§ **TASK INSTRUCTIONS**
Look through the records below, and copy out every line that holds the string "layout".

Rendered images with source text
----------------
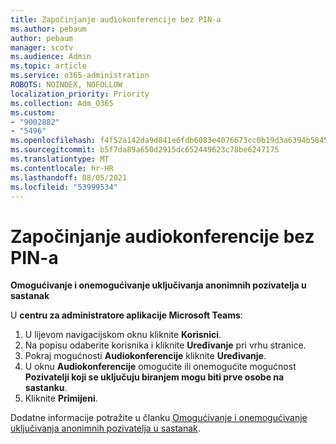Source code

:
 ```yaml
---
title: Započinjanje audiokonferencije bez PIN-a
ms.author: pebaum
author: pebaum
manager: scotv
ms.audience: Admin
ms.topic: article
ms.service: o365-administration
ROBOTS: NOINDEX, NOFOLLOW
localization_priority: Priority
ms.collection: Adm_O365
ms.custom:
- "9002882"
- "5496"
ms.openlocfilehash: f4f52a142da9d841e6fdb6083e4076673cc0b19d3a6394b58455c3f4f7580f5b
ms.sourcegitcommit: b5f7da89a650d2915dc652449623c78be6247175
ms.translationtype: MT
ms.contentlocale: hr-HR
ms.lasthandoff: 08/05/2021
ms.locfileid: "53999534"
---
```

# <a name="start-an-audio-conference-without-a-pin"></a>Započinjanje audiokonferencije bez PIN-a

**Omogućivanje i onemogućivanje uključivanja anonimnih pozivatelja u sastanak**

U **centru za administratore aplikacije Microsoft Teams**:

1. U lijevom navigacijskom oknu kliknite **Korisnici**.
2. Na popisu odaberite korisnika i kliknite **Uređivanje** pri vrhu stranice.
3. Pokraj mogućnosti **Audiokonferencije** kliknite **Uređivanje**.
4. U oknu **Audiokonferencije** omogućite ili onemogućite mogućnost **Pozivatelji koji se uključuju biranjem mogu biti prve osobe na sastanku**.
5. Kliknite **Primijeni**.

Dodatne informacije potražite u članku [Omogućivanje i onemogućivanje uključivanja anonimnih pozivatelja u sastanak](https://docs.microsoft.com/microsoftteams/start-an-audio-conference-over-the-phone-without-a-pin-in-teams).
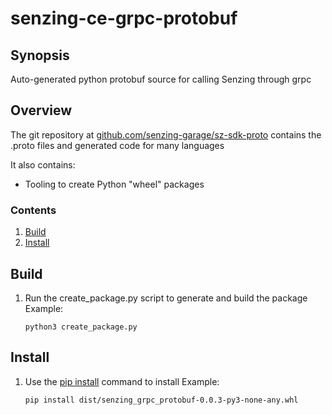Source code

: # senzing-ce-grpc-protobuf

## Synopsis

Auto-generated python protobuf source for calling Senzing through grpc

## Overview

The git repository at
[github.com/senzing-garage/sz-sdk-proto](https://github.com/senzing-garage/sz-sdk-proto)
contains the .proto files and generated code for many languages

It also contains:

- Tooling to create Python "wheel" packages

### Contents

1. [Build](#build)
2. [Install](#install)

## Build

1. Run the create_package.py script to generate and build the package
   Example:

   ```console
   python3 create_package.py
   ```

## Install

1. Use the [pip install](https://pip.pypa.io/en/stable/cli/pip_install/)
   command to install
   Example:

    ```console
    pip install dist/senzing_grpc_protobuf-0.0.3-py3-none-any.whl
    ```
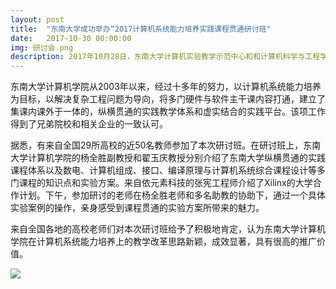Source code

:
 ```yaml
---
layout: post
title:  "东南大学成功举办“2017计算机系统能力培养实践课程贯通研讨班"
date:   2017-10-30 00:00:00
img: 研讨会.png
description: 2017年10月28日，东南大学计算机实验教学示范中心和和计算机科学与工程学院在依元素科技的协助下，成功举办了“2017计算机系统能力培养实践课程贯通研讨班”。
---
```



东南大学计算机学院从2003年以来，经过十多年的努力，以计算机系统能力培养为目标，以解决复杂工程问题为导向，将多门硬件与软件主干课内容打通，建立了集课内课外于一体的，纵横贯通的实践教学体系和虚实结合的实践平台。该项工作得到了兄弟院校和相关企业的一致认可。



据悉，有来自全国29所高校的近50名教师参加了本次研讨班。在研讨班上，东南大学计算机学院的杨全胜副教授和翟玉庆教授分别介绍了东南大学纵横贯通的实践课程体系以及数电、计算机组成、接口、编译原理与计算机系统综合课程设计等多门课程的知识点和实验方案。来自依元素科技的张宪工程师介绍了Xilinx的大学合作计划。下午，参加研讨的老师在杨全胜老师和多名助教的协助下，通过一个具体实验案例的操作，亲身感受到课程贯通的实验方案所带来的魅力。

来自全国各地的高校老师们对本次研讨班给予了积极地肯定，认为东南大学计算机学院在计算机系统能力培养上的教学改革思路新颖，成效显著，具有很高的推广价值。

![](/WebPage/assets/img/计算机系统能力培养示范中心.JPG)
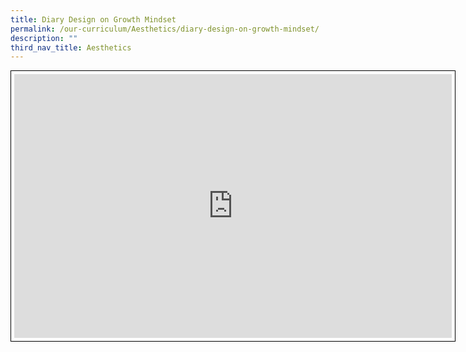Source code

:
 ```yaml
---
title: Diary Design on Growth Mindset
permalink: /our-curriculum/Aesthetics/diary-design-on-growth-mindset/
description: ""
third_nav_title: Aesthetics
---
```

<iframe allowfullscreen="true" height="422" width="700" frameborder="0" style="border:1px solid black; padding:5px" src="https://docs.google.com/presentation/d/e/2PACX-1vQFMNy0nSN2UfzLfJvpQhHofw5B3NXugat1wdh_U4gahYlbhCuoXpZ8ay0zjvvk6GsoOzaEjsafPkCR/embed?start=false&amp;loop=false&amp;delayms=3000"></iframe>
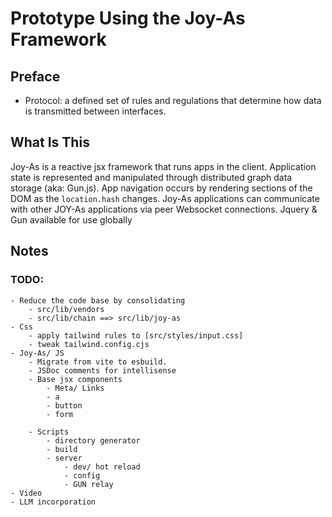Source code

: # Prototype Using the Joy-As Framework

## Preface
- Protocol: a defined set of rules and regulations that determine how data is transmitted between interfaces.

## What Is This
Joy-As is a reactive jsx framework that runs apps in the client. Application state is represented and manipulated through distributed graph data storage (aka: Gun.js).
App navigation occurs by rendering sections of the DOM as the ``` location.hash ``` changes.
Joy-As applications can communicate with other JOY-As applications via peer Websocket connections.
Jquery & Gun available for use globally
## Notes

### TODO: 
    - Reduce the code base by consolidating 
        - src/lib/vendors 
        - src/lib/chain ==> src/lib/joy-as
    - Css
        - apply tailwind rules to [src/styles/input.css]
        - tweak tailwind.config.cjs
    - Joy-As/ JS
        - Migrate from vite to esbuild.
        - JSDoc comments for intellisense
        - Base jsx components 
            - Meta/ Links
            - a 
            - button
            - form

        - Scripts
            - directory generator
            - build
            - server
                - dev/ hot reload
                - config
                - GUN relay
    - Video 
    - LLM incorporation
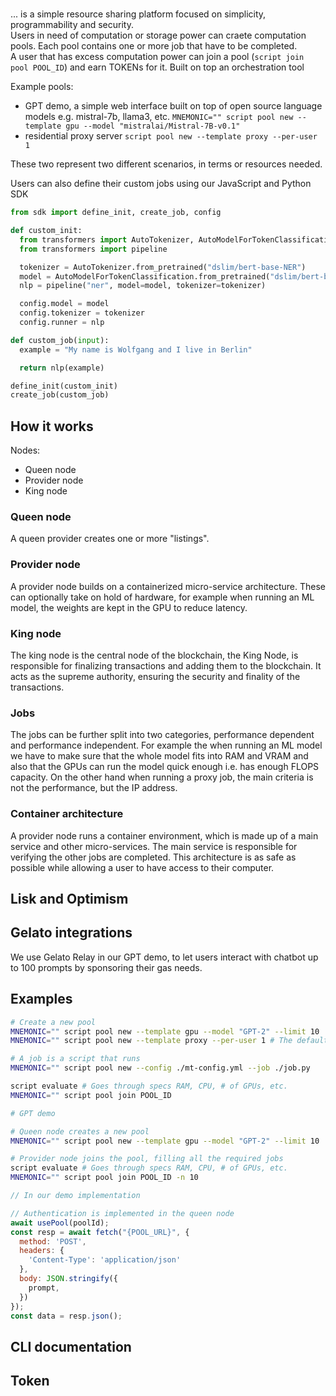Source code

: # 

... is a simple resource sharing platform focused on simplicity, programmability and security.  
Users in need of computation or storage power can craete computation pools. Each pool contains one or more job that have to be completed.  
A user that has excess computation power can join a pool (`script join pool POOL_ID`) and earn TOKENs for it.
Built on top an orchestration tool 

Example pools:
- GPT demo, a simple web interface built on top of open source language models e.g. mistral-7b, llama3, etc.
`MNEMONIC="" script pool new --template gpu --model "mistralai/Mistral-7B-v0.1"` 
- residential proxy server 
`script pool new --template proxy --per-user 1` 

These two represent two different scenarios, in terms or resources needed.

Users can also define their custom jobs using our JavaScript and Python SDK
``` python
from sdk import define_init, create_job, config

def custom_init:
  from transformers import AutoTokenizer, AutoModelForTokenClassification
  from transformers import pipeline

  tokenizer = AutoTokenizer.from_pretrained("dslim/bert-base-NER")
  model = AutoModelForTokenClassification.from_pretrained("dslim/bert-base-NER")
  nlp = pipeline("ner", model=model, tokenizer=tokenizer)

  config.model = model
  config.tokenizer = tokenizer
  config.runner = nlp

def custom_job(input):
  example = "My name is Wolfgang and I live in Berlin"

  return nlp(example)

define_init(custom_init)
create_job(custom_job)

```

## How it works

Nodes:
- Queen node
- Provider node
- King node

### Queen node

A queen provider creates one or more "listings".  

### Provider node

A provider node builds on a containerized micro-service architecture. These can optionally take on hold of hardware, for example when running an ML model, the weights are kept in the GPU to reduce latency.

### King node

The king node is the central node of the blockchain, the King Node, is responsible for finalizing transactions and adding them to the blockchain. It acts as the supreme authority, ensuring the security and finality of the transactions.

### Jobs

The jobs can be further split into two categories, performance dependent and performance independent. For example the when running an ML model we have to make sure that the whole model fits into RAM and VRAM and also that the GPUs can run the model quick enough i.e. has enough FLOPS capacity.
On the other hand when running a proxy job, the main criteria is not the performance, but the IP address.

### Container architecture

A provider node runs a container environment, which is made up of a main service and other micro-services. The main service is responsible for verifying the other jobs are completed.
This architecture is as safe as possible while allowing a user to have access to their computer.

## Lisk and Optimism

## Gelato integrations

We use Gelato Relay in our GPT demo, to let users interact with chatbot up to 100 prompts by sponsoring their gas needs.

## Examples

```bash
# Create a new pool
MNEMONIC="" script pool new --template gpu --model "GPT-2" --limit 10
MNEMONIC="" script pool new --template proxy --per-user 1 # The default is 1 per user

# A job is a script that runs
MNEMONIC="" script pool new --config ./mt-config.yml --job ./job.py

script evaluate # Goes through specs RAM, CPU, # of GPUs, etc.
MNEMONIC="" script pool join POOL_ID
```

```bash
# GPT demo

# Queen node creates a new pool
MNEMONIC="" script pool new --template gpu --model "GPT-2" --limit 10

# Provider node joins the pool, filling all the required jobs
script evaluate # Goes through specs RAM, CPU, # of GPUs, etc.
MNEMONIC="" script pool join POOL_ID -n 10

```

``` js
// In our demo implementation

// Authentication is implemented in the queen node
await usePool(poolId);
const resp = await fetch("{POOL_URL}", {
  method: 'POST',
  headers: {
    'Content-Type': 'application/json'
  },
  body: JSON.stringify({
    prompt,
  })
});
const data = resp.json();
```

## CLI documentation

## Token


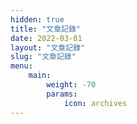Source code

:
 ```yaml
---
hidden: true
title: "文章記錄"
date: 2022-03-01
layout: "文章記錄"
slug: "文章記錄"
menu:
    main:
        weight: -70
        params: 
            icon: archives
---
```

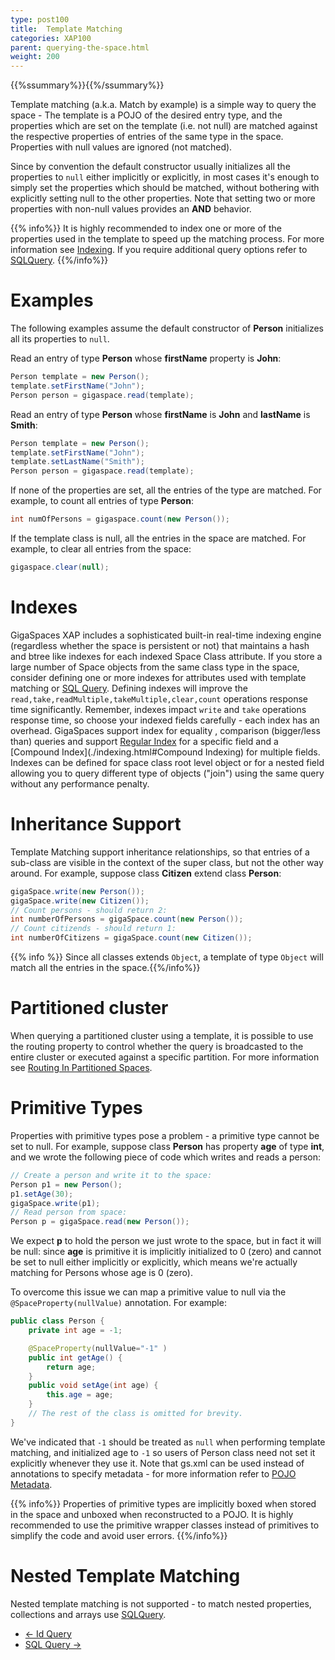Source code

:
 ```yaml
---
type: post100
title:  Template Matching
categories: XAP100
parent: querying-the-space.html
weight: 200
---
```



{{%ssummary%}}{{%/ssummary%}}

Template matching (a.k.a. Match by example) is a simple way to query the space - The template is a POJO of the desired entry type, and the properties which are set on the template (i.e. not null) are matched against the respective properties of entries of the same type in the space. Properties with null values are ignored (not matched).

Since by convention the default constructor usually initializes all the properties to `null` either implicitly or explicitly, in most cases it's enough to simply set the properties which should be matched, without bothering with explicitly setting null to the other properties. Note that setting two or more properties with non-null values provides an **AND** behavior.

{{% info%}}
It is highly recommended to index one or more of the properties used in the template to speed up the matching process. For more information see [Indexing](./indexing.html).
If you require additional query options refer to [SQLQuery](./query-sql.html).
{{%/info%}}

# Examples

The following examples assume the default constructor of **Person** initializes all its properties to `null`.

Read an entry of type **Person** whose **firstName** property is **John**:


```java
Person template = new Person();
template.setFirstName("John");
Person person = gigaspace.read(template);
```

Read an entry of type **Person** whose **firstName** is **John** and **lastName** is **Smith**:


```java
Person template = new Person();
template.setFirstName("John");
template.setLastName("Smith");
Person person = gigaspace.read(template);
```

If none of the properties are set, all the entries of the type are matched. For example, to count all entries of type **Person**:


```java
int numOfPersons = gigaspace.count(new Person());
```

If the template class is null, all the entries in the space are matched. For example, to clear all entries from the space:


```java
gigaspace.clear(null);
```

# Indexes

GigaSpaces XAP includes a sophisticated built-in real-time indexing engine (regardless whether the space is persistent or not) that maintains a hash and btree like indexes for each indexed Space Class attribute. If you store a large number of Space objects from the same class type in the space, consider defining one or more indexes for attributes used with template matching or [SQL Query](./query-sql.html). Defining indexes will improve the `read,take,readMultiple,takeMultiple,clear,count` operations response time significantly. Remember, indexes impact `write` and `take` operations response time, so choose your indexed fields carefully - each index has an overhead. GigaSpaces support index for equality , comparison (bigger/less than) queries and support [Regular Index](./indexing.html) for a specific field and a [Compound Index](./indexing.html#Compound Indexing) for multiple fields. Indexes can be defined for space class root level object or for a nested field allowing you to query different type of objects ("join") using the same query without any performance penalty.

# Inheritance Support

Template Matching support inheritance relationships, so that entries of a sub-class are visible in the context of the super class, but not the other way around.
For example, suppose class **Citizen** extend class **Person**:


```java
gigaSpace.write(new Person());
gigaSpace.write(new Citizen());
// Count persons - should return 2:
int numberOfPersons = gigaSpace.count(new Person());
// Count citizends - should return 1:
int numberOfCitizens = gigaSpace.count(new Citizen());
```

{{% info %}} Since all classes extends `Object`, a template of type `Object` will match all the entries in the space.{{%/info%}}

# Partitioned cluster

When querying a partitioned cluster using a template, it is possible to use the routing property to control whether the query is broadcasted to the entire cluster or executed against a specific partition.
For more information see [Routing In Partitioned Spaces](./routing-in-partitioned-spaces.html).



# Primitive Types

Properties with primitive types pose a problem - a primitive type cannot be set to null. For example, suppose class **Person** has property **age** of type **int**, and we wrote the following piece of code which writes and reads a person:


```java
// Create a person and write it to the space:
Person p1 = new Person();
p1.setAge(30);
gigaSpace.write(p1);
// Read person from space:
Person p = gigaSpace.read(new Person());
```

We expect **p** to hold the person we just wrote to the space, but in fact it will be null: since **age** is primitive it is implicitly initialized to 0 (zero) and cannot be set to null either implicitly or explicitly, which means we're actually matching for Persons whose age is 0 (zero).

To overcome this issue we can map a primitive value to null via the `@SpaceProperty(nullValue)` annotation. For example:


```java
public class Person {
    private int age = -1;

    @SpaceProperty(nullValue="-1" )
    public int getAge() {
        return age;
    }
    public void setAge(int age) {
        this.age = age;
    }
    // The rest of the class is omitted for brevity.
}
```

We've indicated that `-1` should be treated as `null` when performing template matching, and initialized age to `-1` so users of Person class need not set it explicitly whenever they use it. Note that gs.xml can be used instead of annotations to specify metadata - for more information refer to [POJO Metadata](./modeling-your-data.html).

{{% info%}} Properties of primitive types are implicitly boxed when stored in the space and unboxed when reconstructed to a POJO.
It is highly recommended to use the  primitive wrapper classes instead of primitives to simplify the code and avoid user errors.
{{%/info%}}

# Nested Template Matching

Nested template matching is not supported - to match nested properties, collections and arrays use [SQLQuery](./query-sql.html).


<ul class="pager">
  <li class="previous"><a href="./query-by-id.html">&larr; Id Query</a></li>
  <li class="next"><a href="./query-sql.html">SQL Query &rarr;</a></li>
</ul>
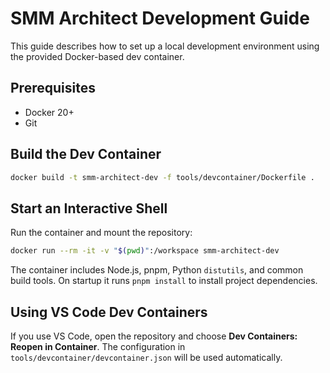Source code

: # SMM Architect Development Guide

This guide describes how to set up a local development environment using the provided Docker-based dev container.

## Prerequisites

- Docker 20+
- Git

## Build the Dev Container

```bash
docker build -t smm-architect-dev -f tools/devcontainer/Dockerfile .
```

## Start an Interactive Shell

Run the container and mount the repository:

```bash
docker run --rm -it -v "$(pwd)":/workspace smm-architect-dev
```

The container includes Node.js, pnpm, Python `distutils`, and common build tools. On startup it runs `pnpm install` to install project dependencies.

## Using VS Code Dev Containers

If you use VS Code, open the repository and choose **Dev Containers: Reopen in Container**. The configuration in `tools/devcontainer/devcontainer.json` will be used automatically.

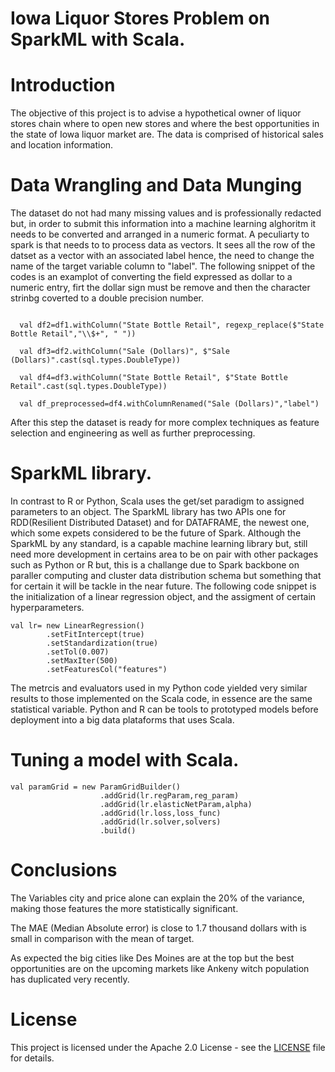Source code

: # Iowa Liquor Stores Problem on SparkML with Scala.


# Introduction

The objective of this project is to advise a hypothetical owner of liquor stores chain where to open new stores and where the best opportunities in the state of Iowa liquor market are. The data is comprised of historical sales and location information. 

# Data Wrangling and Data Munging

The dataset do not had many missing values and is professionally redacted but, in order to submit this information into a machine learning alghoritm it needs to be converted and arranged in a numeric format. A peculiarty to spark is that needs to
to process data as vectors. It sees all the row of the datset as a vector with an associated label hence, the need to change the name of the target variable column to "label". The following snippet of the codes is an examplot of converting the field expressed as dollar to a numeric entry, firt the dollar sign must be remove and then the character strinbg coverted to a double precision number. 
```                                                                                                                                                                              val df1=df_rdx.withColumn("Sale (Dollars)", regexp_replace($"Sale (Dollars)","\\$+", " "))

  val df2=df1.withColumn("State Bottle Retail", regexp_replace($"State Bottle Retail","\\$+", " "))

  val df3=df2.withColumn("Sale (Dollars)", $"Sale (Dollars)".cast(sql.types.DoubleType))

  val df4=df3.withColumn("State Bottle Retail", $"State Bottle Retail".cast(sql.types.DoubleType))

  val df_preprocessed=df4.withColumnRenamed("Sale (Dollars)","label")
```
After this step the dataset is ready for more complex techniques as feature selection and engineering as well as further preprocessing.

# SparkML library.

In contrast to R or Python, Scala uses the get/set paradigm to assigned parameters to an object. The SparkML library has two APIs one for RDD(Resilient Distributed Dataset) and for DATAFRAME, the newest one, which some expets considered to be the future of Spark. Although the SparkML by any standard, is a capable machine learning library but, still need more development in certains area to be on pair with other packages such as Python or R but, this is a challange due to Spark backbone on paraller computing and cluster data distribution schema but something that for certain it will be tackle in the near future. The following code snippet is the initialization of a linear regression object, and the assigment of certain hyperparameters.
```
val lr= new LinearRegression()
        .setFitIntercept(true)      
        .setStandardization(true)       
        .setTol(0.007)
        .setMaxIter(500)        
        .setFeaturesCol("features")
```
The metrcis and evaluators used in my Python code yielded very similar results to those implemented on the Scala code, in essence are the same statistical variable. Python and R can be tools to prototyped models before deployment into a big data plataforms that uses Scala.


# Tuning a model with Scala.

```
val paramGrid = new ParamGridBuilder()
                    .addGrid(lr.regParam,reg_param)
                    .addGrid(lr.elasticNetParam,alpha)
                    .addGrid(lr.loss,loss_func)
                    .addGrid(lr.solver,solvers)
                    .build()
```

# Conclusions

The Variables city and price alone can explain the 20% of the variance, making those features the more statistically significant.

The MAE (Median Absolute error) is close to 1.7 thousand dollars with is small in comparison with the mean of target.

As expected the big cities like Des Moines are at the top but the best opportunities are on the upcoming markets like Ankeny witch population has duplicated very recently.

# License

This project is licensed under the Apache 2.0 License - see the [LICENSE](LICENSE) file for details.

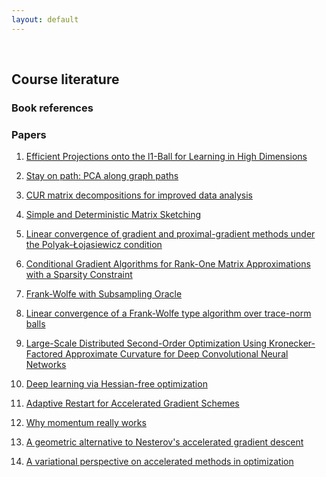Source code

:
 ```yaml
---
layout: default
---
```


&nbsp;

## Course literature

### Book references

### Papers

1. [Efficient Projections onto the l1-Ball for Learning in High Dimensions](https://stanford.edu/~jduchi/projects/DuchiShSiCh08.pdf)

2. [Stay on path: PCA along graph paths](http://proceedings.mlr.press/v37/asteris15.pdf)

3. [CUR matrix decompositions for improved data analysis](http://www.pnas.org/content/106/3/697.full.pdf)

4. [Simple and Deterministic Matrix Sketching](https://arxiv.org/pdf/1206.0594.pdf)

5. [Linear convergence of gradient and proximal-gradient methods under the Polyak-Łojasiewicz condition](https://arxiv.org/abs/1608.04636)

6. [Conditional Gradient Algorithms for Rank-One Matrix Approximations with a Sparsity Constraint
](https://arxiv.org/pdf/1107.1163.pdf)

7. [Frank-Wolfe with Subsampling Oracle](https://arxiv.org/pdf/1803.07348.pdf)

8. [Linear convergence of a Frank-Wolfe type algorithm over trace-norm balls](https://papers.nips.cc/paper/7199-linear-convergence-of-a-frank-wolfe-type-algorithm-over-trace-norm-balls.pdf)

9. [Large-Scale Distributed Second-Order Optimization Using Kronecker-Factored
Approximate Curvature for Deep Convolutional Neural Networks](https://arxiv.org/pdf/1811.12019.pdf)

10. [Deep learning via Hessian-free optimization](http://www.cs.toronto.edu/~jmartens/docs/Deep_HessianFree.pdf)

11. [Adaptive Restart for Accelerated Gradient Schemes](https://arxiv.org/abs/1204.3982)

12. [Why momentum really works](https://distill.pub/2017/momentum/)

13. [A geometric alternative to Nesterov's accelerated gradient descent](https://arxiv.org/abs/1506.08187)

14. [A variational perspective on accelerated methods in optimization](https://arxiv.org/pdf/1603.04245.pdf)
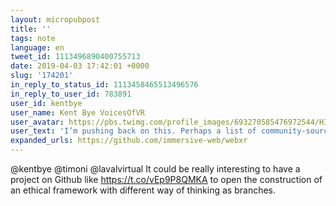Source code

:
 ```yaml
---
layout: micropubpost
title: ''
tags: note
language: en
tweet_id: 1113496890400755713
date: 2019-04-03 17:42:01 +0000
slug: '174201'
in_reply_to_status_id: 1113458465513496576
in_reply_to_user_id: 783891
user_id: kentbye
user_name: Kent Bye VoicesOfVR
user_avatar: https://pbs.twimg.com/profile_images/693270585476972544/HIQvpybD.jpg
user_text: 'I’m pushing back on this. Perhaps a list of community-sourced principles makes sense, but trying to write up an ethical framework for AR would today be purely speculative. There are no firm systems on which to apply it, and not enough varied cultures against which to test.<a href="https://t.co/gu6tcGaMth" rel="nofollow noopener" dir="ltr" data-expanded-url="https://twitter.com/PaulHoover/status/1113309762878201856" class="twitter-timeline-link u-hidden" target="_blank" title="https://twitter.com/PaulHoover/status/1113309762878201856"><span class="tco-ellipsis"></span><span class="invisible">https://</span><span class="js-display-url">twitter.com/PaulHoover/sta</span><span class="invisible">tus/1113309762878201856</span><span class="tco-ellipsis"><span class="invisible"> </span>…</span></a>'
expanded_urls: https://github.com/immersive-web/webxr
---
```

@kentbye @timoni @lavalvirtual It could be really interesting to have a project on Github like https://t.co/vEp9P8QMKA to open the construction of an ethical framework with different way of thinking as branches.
----------------
§ **COMPLETED EXERCISE**
layout: post
layout: "文章記錄"
layout: default
layout: micropubpost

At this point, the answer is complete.